Warning BackOff 8m2s (x1486 over 13h) kubelet Back-off restarting failed container
Warning Unhealthy 3m3s (x3164 over 13h) kubelet Readiness probe failed: HTTP probe failed with statuscode: 500

Logs print a 'rego_unsafe_var_error':

Defaulted container "ssp-opa" out of: ssp-opa, appd-injector (init)
{"level":"error","msg":"Bundle activation failed: 1 error occurred: ./x6f9bc63dxad6fx419ex9e61xf97c96e61a72auth.rego:231: rego_unsafe_var_error: var resN is unsafe","name":"authz","plugin":"bundle","time":"2024-03-19T14:19:15Z"}
{"level":"error","msg":"Bundle activation failed: 1 error occurred: ./x6f9bc63dxad6fx419ex9e61xf97c96e61a72auth.rego:231: rego_unsafe_var_error: var resN is unsafe","name":"authz","plugin":"bundle","time":"2024-03-19T14:20:15Z"}

Does enabling accesscontrol require other changes to policies?

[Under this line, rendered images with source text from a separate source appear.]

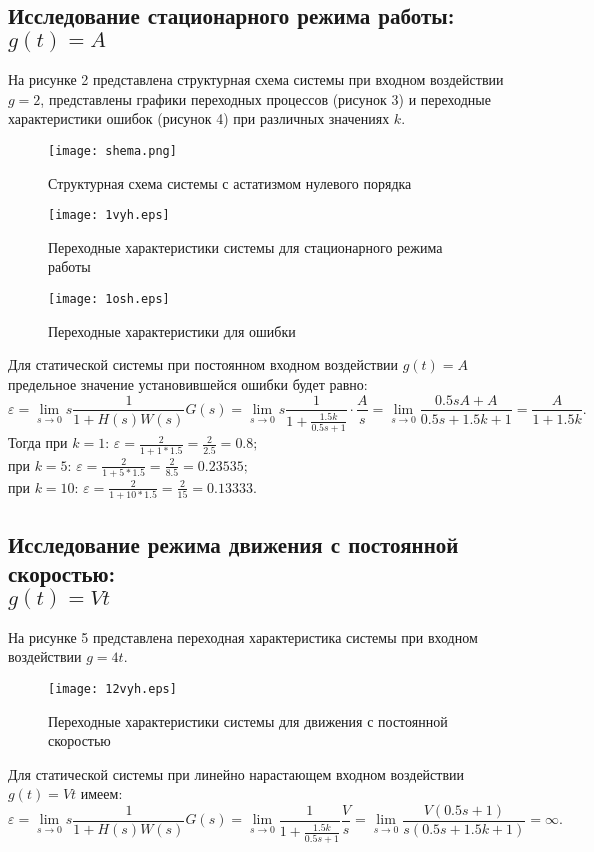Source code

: \documentclass[12pt,a4paper]{article}
\begin{document}
\subsection{Исследование стационарного режима работы: $g(t)=A$} 
На рисунке 2 представлена структурная схема системы при входном воздействии \\$g=2$, представлены графики переходных процессов (рисунок 3) и переходные характеристики ошибок (рисунок 4) при различных значениях $k$. 
\begin{figure}[h!]
	\centering
	\texttt{[image: shema.png]}
	\caption{Структурная схема системы с астатизмом нулевого порядка}
\end{figure}
\begin{figure}[H]
	\centering
	\texttt{[image: 1vyh.eps]}
	\caption{Переходные характеристики системы для стационарного режима работы}
\end{figure}
\begin{figure}[H]
	\centering
	\texttt{[image: 1osh.eps]}
	\caption{Переходные характеристики для ошибки}
\end{figure}
Для статической системы при постоянном входном воздействии $g(t)=A$ предельное значение установившейся ошибки будет равно:
\begin{equation}
    \varepsilon = \lim_{s\to 0}s\frac{1}{1+H(s)W(s)}G(s) = \lim_{s\to0} s\frac{1}{1+ \displaystyle{\frac{1.5k}{0.5s+1}}}\cdot\frac{A}{s} = \lim_{s\to0} \frac{0.5sA+A}{0.5s+1.5k+1} = \frac{A}{1+1.5k}.
\end{equation}
Тогда при $k=1$: $\varepsilon = \displaystyle{\frac{2}{1+1*1.5}} = \frac{2}{2.5} = 0.8;$\\
при $k=5$: $\varepsilon = \displaystyle{\frac{2}{1+5*1.5}} = \frac{2}{8.5} = 0.23535;$\\
при $k=10$: $\varepsilon = \displaystyle{\frac{2}{1+10*1.5}} = \frac{2}{15} = 0.13333.$\\

\subsection{Исследование режима движения с постоянной скоростью: \\$g(t)=Vt$} 
На рисунке 5 представлена переходная характеристика системы при входном воздействии $g=4t$.
\begin{figure}[H]
	\centering
	\texttt{[image: 12vyh.eps]}
	\caption{Переходные характеристики системы для движения с постоянной скоростью}
\end{figure}
Для статической системы при линейно нарастающем входном воздействии $g(t)=Vt$ имеем:
\begin{equation}
    \varepsilon = \lim_{s\to0} s\frac{1}{1+H(s)W(s)}G(s) = \lim_{s\to0} \frac{1}{1+\displaystyle{\frac{1.5k}{0.5s+1}}}\frac{V}{s} = \lim_{s\to0} \frac{V(0.5s+1)}{s(0.5s+1.5k+1)} = \infty.
\end{equation}
\end{document}

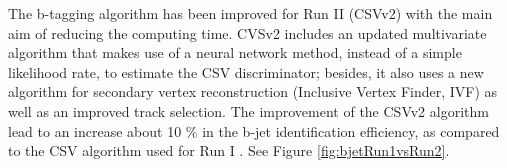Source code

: \begin{table}[ht]%
\end{table}



The b-tagging algorithm has been improved for Run II (CSVv2) with the main aim of reducing
the computing time. CVSv2 includes an updated multivariate algorithm that makes use of a 
neural network method, instead of a simple likelihood rate, to estimate the CSV discriminator; 
besides, it also uses a new algorithm for secondary vertex reconstruction (Inclusive Vertex Finder, IVF) as well as   
an improved track selection. The improvement of the CSVv2 algorithm lead to an increase about 10 $\%$ in 
the b-jet identification efficiency, as compared to the CSV algorithm used for Run I \cite{1742-6596-664-8-082055}. 
See Figure \ref{fig:bjetRun1vsRun2}.

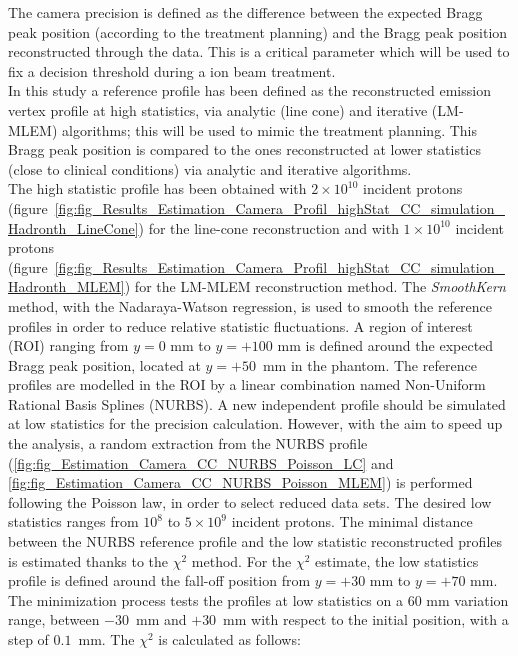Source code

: The camera precision is defined as the difference between the expected Bragg peak position (according to the treatment planning) and the Bragg peak position reconstructed through the data. This is a critical parameter which will be used to fix a decision threshold during a ion beam treatment.\\ 
In this study a reference profile has been defined as the reconstructed emission vertex profile at high statistics, via analytic (line cone) and iterative (LM-MLEM) algorithms; this will be used to mimic the treatment planning. This Bragg peak position is compared to the ones reconstructed at lower statistics (close to clinical conditions) via analytic and iterative algorithms.\\
The high statistic profile has been obtained with $2\times10^{10}$ incident protons (figure~\ref{fig:fig_Results_Estimation_Camera_Profil_highStat_CC_simulation_Hadronth_LineCone}) for the line-cone reconstruction and with $1\times10^{10}$ incident protons (figure~\ref{fig:fig_Results_Estimation_Camera_Profil_highStat_CC_simulation_Hadronth_MLEM}) for the LM-MLEM reconstruction method. The \textit{SmoothKern} method, with the Nadaraya-Watson regression, is used to smooth the reference profiles in order to reduce relative statistic fluctuations.\newline
A region of interest (ROI) ranging from $y=0$ mm to $y=+100$ mm is defined around the expected Bragg peak position, located at $y=+50$~mm in the phantom. The reference profiles are modelled in the ROI by a linear combination named Non-Uniform Rational Basis Splines (NURBS). \newline
A new independent profile should be simulated at low statistics for the precision calculation. However, with the aim to speed up the analysis, a random extraction from the NURBS profile (\ref {fig:fig_Estimation_Camera_CC_NURBS_Poisson_LC} and \ref {fig:fig_Estimation_Camera_CC_NURBS_Poisson_MLEM}) is performed following the Poisson law, in order to select reduced data sets. The desired low statistics ranges from $10^8$ to $5\times10^9$ incident protons.\newline
The minimal distance between the NURBS reference profile and the low statistic reconstructed profiles is estimated thanks to the $\chi^2$ method. For the $\chi^2$ estimate, the low statistics profile is defined around the fall-off position from $y=+30$ mm to $y=+70$ mm. The minimization process tests the profiles at low statistics on a 60 mm variation range, between $-30$~mm and $+30$~mm with respect to the initial position, with a step of $0.1$~mm. The      $\chi^2$ is calculated as follows:

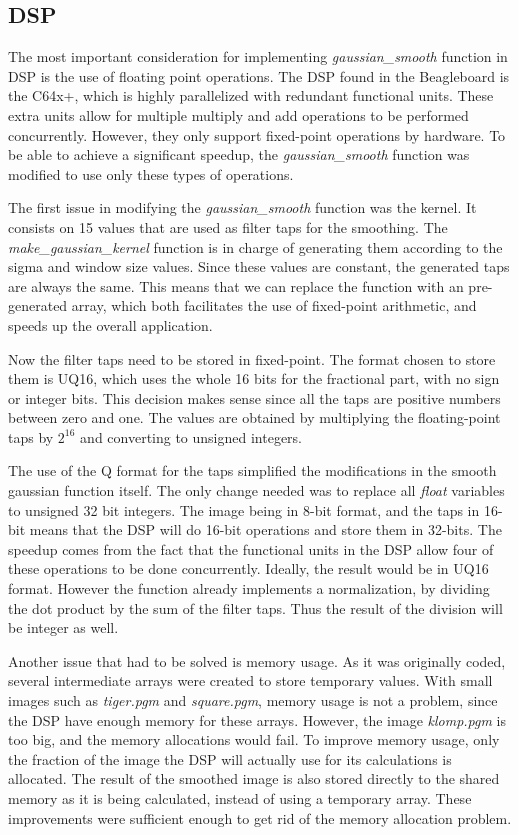 \subsection{DSP}
The most important consideration for implementing \textit{gaussian\_smooth} function in DSP is the use of floating point operations. The DSP found in the Beagleboard is the C64x+, which is highly parallelized with redundant functional units. These extra units allow for multiple multiply and add operations to be performed concurrently. However, they only support fixed-point operations by hardware. To be able to achieve a significant speedup, the \textit{gaussian\_smooth} function was modified to use only these types of operations.

The first issue in modifying the \textit{gaussian\_smooth} function was the kernel. It consists on 15 values that are used as filter taps for the smoothing. The \textit{make\_gaussian\_kernel} function is in charge of generating them according to the sigma and window size values. Since these values are constant, the generated taps are always the same. This means that we can replace the function with an pre-generated array, which both facilitates the use of fixed-point arithmetic, and speeds up the overall application.

Now the filter taps need to be stored in fixed-point. The format chosen to store them is UQ16, which uses the whole 16 bits for the fractional part, with no sign or integer bits. This decision makes sense since all the taps are positive numbers between zero and one. The values are obtained by multiplying the floating-point taps by $2^{16}$ and converting to unsigned integers.

The use of the Q format for the taps simplified the modifications in the smooth gaussian function itself. The only change needed was to replace all \textit{float} variables to unsigned 32 bit integers. The image being in 8-bit format, and the taps in 16-bit means that the DSP will do 16-bit operations and store them in 32-bits.  The speedup comes from the fact that the functional units in the DSP allow four of these operations to be done concurrently. Ideally, the result would be in UQ16 format. However the function already implements a normalization, by dividing the dot product by the sum of the filter taps. Thus the result of the division will be integer as well.

Another issue that had to be solved is memory usage. As it was originally coded, several intermediate arrays were created to store temporary values. With small images such as \textit{tiger.pgm} and \textit{square.pgm}, memory usage is not a problem, since the DSP have enough memory for these arrays. However, the image \textit{klomp.pgm} is too big, and the memory allocations would fail. To improve memory usage, only the fraction of the image the DSP will actually use for its calculations is allocated. The result of the smoothed image is also stored directly to the shared memory as it is being calculated, instead of using a temporary array. These improvements were sufficient enough to get rid of the memory allocation problem.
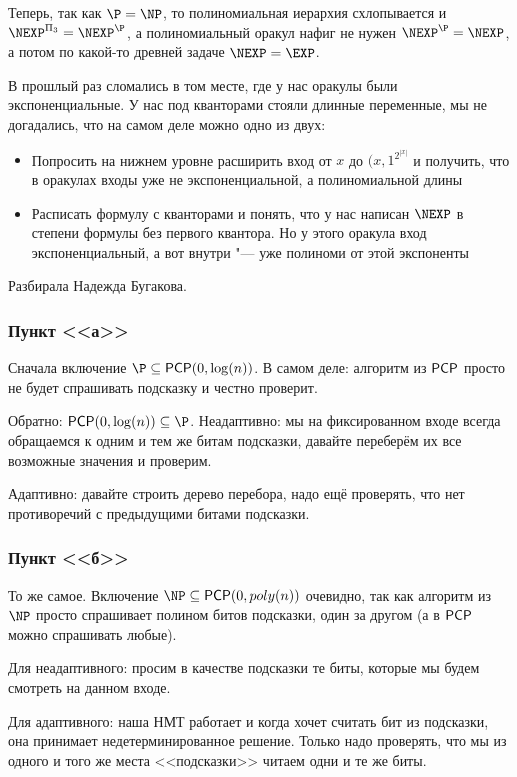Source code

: 	Теперь, так как $\P=\NP$, то полиномиальная иерархия схлопывается и $\NEXP^{\Pi_3}=\NEXP^{\P}$,
	а полиномиальный оракул нафиг не нужен $\NEXP^\P=\NEXP$, а потом по какой-то древней задаче $\NEXP=\EXP$.

	\begin{Rem}
		В прошлый раз сломались в том месте, где у нас оракулы были экспоненциальные.
		У нас под кванторами стояли длинные переменные, мы не догадались, что на самом деле можно одно из двух:
		\begin{itemize}
			\item Попросить на нижнем уровне расширить вход от $x$ до $(x, 1^{2^{|x|}}$ и получить, что в оракулах входы уже не экспоненциальной, а полиномиальной длины
			\item
				Расписать формулу с кванторами и понять, что у нас написан $\NEXP$ в степени формулы без первого квантора.
				Но у этого оракула вход экспоненциальный, а вот внутри "--- уже полиноми от этой экспоненты
		\end{itemize}
	\end{Rem}

	Разбирала Надежда Бугакова.

	\subsubsection{Пункт <<а>>}
		Сначала включение $\P\subseteq \PCP(0, \log(n))$.
		В самом деле: алгоритм из $\mathsf{PCP}$ просто не будет спрашивать подсказку и честно проверит.

		Обратно: $\PCP(0, \log(n)) \subseteq \P$.
		Неадаптивно: мы на фиксированном входе всегда обращаемся к одним и тем же битам подсказки, давайте
		переберём их все возможные значения и проверим.

		Адаптивно: давайте строить дерево перебора, надо ещё проверять, что нет противоречий с предыдущими битами подсказки.

	\subsubsection{Пункт <<б>>}
		То же самое.
		Включение $\NP\subseteq \PCP(0, poly(n))$ очевидно, так как алгоритм из $\NP$ просто спрашивает
		полином битов подсказки, один за другом (а в $\mathsf{PCP}$ можно спрашивать любые).

		Для неадаптивного: просим в качестве подсказки те биты, которые мы будем смотреть на данном входе.

		Для адаптивного: наша НМТ работает и когда хочет считать бит из подсказки, она принимает недетерминированное решение.
		Только надо проверять, что мы из одного и того же места <<подсказки>> читаем одни и те же биты.

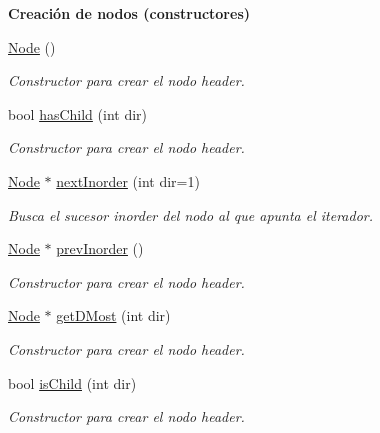\begin{Indent}{\bf Creación de nodos (constructores)}\par
\begin{DoxyCompactItemize}
\item 
\hyperlink{structaed2_1_1map_1_1Node_a9c1a600491066ce7eb669b1cb76d56c6_a9c1a600491066ce7eb669b1cb76d56c6}{Node} ()
\begin{DoxyCompactList}\small\item\em Constructor para crear el nodo header. \end{DoxyCompactList}\item 
bool \hyperlink{structaed2_1_1map_1_1Node_a7156a65bc1ffc8fd6c8548e437bc2e43_a7156a65bc1ffc8fd6c8548e437bc2e43}{has\-Child} (int dir)
\begin{DoxyCompactList}\small\item\em Constructor para crear el nodo header. \end{DoxyCompactList}\item 
\hyperlink{structaed2_1_1map_1_1Node}{Node} $\ast$ \hyperlink{structaed2_1_1map_1_1Node_a6b8023794e29d91caa7fc48ecf548877_a6b8023794e29d91caa7fc48ecf548877}{next\-Inorder} (int dir=1)
\begin{DoxyCompactList}\small\item\em Busca el sucesor inorder del nodo al que apunta el iterador. \end{DoxyCompactList}\item 
\hyperlink{structaed2_1_1map_1_1Node}{Node} $\ast$ \hyperlink{structaed2_1_1map_1_1Node_ace5f2727ac92ec79323155a3f0f761fb_ace5f2727ac92ec79323155a3f0f761fb}{prev\-Inorder} ()
\begin{DoxyCompactList}\small\item\em Constructor para crear el nodo header. \end{DoxyCompactList}\item 
\hyperlink{structaed2_1_1map_1_1Node}{Node} $\ast$ \hyperlink{structaed2_1_1map_1_1Node_afc97d72bfcc58f0dbe8f2d5b03950dc8_afc97d72bfcc58f0dbe8f2d5b03950dc8}{get\-D\-Most} (int dir)
\begin{DoxyCompactList}\small\item\em Constructor para crear el nodo header. \end{DoxyCompactList}\item 
bool \hyperlink{structaed2_1_1map_1_1Node_a955064010744e4e9964a48f8889675ae_a955064010744e4e9964a48f8889675ae}{is\-Child} (int dir)
\begin{DoxyCompactList}\small\item\em Constructor para crear el nodo header. \end{DoxyCompactList}\item 

\end{DoxyCompactItemize}
\end{Indent}
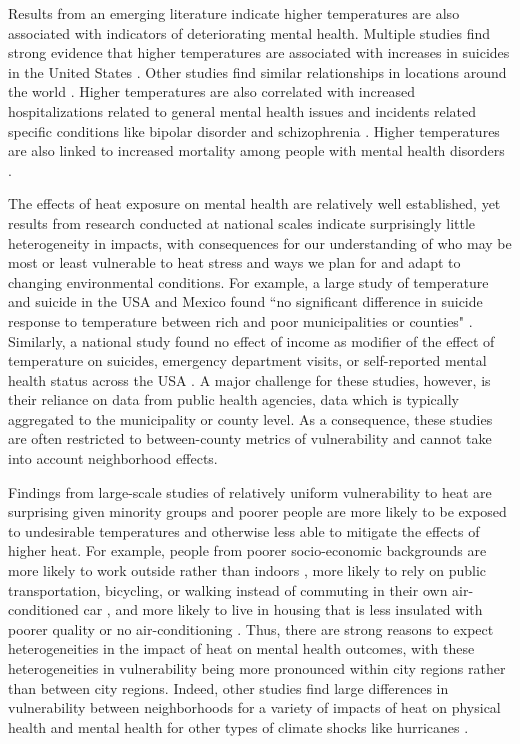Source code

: \documentclass[fleqn,10pt]{wlscirep}
\begin{document}
Results from an emerging literature indicate higher temperatures are also associated with indicators of deteriorating mental health.  Multiple studies find strong evidence that higher temperatures are associated with increases in suicides in the United States \cite{Burke2018Aug, Mullins2019Dec, Dixon2007May}. Other studies find similar relationships in locations around the world \cite{Qi2014Dec, Page2007Aug, Likhvar2011Jan}. Higher temperatures are also correlated with increased hospitalizations related to general mental health issues \cite{Obradovich2018Oct, Mullins2019Dec} and incidents related specific conditions like bipolar disorder and schizophrenia \cite{Lee2007Jan, Sung2013Feb}. Higher temperatures are also linked to increased mortality among people with mental health disorders \cite{Hansen2008Oct}.

The effects of heat exposure on mental health are relatively well established, yet results from research conducted at national scales indicate surprisingly little heterogeneity in impacts, with consequences for our understanding of who may be most or least vulnerable to heat stress and ways we plan for and adapt to changing environmental conditions. For example, a large study of temperature and suicide in the USA and Mexico found ``no significant difference in suicide response to temperature between rich and poor municipalities or counties" \cite{Burke2018Aug}. Similarly, a national study found no effect of income as modifier of the effect of temperature on suicides, emergency department visits, or self-reported mental health status across the USA \cite{Mullins2019Dec}. A major challenge for these studies, however, is their reliance on data from public health agencies, data which is typically aggregated to the municipality or county level.  As a consequence, these studies are often restricted to between-county metrics of vulnerability and cannot take into account neighborhood effects.

Findings from large-scale studies of relatively uniform vulnerability to heat are surprising given minority groups and poorer people are more likely to be exposed to undesirable temperatures and otherwise less able to mitigate the effects of higher heat. For example, people from poorer socio-economic backgrounds are more likely to work outside rather than indoors \cite{Gubernot2014Oct}, more likely to rely on public transportation, bicycling, or walking instead of commuting in their own air-conditioned car \cite{Karner2015Dec}, and more likely to live in housing that is less insulated with poorer quality or no air-conditioning \cite{Samuelson2020Jun}. Thus, there are strong reasons to expect heterogeneities in the impact of heat on mental health outcomes, with these heterogeneities in vulnerability being more pronounced within city regions rather than between city regions. Indeed, other studies find large differences in vulnerability between neighborhoods for a variety of impacts of heat on physical health  \cite{Belanger2015Mar, Uejio2011Mar} and mental health for other types of climate shocks like hurricanes \cite{ferre2019hurricane, Gruebner2015Jun}.
\end{document}
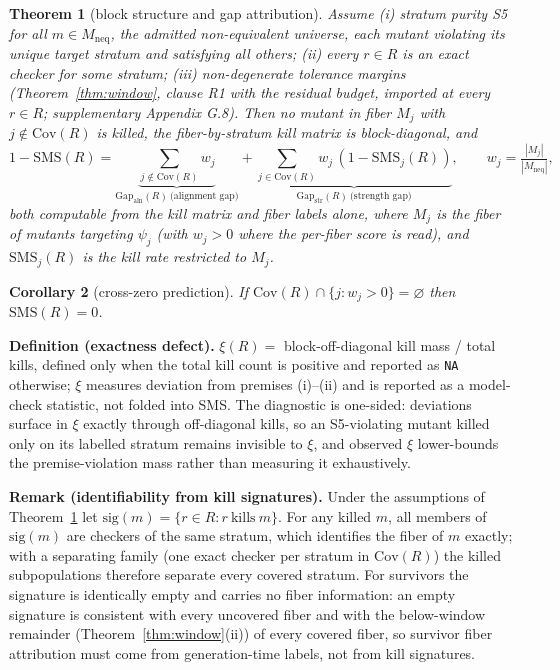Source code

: \documentclass[review,12pt,authoryear]{elsarticle}
\newtheorem{theorem}{Theorem}
\newtheorem{corollary}[theorem]{Corollary}
\begin{document}
\begin{theorem}[block structure and gap attribution]\label{thm:gap}
Assume (i) stratum purity S5 for all $m \in M_{\mathrm{neq}}$, the
admitted non-equivalent universe, each mutant violating its unique
target stratum and satisfying all others; (ii) every $r \in R$ is an
exact checker for some stratum; (iii) non-degenerate tolerance margins
(Theorem~\ref{thm:window}, clause R1 with the residual budget, imported
at every $r \in R$; supplementary Appendix G.8). Then no mutant in fiber
$M_j$ with $j \notin \mathrm{Cov}(R)$ is killed, the fiber-by-stratum
kill matrix is block-diagonal, and
\[ 1 - \mathrm{SMS}(R) = \underbrace{\textstyle\sum_{j \notin \mathrm{Cov}(R)} w_j}_{\mathrm{Gap}_{\mathrm{aln}}(R)\ \text{(alignment gap)}}
 + \underbrace{\textstyle\sum_{j \in \mathrm{Cov}(R)} w_j\,(1 - \mathrm{SMS}_j(R))}_{\mathrm{Gap}_{\mathrm{str}}(R)\ \text{(strength gap)}},
 \qquad w_j = \tfrac{|M_j|}{|M_{\mathrm{neq}}|}, \]
both computable from the kill matrix and fiber labels alone, where $M_j$
is the fiber of mutants targeting $\psi_j$ (with $w_j > 0$ where the
per-fiber score is read), and $\mathrm{SMS}_j(R)$ is the kill rate
restricted to $M_j$.
\end{theorem}

\begin{corollary}[cross-zero prediction]\label{cor:zero}
If $\mathrm{Cov}(R) \cap \{j : w_j > 0\} = \varnothing$ then
$\mathrm{SMS}(R) = 0$.
\end{corollary}

\textbf{Definition (exactness defect).} $\xi(R) =$ block-off-diagonal
kill mass / total kills, defined only when the total kill count is
positive and reported as \texttt{NA} otherwise; $\xi$ measures deviation
from premises (i)--(ii) and is reported as a model-check statistic, not
folded into SMS. The diagnostic is one-sided: deviations surface in
$\xi$ exactly through off-diagonal kills, so an S5-violating mutant
killed only on its labelled stratum remains invisible to $\xi$, and
observed $\xi$ lower-bounds the premise-violation mass rather than
measuring it exhaustively.

\textbf{Remark (identifiability from kill signatures).} Under the
assumptions of Theorem~\ref{thm:gap} let
$\mathrm{sig}(m) = \{r \in R : r\ \text{kills}\ m\}$. For any killed
$m$, all members of $\mathrm{sig}(m)$ are checkers of the same stratum,
which identifies the fiber of $m$ exactly; with a separating family (one
exact checker per stratum in $\mathrm{Cov}(R)$) the killed
subpopulations therefore separate every covered stratum. For survivors
the signature is identically empty and carries no fiber information: an
empty signature is consistent with every uncovered fiber and with the
below-window remainder (Theorem~\ref{thm:window}(ii)) of every covered
fiber, so survivor fiber attribution must come from generation-time
labels, not from kill signatures.
\end{document}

Also, is it possible there was a bad policy created prior to redeployment, which now blocks service startup? The "rego_unsafe_var_error" started appearing intermittently a few hours before redeploying, mixed into mostly successful logs. However now we are only seeing rego failures in the service logs.

Environment

VIP AuthHub 2.2

Cause

The policy rule contains special characters

Resolution

The error “rego_unsafe_var_error: var resN is unsafe” is reported only in the scenario where there is an issue with the expression. The issue in the expression can be any of the following reasons in 2.2.0 release

user expression written in improper format - (This issue is addressed in 3.1 release)
Not equal (ne) operator with group parameter. (Example: (Clearing) - This issue was addressed in 2.2.2 release

Steps to solve the issue

If you have tenant admin access token then do the following

Get all policies and look for the policies that has expressions in principal.user condition. Check if any of the policies have expressions and fix the expressions if they are not having valid format
If you cannot identify any issues with the expressions then Inactivate the policies with expressions and activate the policy one by one and then see if OPA is complaining any issue while downloading the rego bundle

If you do not have the tenant admin access token then do the following

Get the policy rules that have expressions by running the following DB query

SELECT * FROM iamauth.T_RULE_DETAILS where RULE LIKE 'user == %(%';
You would see the response like below

Check if any of the expressions have invalid format then fix the expression.
If you cannot identify any issues with the expressions then Inactivate the policies using the following SQL query with expressions and activate the policy one by one and then see if OPA is complaining any issue while downloading the rego bundle

UPDATE T_POLICY SET STATUS=2 WHERE POLICY_ID = '<policy_id>'
To get the POLICY_ID associated with the RULE_DETAILS then use the following query

SELECT POLICY_ID FROM T_POLICY_RULE where RULE_ID '<RULE ID FROM T_RULE_DETAILS TABLE>';